--- DESCRIPTION OF THE TASK ---
Where a line in the records holds "buscas", count it once; return only the final number.

[Document images with source code]
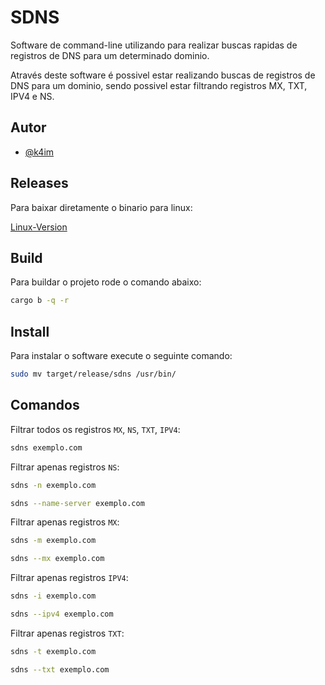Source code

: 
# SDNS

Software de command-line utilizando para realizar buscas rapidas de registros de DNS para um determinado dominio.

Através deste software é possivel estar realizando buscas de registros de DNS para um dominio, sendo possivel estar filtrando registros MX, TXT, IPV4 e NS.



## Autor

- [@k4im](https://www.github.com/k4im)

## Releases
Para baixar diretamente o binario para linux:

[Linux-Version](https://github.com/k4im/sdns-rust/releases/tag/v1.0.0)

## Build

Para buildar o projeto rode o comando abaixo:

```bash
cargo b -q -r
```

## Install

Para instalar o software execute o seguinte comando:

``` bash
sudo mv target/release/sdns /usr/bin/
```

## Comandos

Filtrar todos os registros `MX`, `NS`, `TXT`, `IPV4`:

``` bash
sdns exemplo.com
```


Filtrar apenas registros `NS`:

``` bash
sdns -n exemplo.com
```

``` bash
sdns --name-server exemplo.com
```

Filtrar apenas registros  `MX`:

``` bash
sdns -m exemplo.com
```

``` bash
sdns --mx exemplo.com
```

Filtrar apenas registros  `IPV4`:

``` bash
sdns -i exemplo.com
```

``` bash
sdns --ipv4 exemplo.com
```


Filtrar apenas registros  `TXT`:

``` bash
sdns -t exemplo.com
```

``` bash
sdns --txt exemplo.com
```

* * *

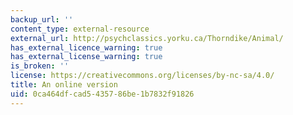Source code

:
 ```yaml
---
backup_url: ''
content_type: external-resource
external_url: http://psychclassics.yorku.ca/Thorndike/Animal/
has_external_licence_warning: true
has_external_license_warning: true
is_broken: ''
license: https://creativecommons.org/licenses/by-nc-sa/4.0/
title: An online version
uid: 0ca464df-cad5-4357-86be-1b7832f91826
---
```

...

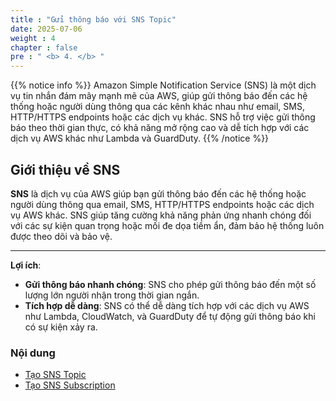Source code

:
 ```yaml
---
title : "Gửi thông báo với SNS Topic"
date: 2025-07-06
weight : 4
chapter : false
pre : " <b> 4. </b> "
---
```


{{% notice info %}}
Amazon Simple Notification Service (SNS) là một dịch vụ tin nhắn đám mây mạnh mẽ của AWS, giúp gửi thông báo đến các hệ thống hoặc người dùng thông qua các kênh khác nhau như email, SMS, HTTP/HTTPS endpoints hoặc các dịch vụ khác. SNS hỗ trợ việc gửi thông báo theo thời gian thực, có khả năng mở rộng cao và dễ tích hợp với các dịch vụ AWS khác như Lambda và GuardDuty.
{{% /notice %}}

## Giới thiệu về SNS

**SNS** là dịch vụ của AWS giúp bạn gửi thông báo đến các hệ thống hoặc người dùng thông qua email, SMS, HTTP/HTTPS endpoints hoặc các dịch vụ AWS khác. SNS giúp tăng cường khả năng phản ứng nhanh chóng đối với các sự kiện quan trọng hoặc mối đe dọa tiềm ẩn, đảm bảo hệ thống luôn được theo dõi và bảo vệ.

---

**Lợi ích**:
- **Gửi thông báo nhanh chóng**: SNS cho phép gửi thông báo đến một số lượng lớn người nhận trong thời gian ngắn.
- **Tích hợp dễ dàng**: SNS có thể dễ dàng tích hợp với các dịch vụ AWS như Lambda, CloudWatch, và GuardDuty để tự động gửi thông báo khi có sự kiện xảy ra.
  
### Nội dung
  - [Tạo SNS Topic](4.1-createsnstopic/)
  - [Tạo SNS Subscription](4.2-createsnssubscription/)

--- RESPONSE TO THE TASK ---
2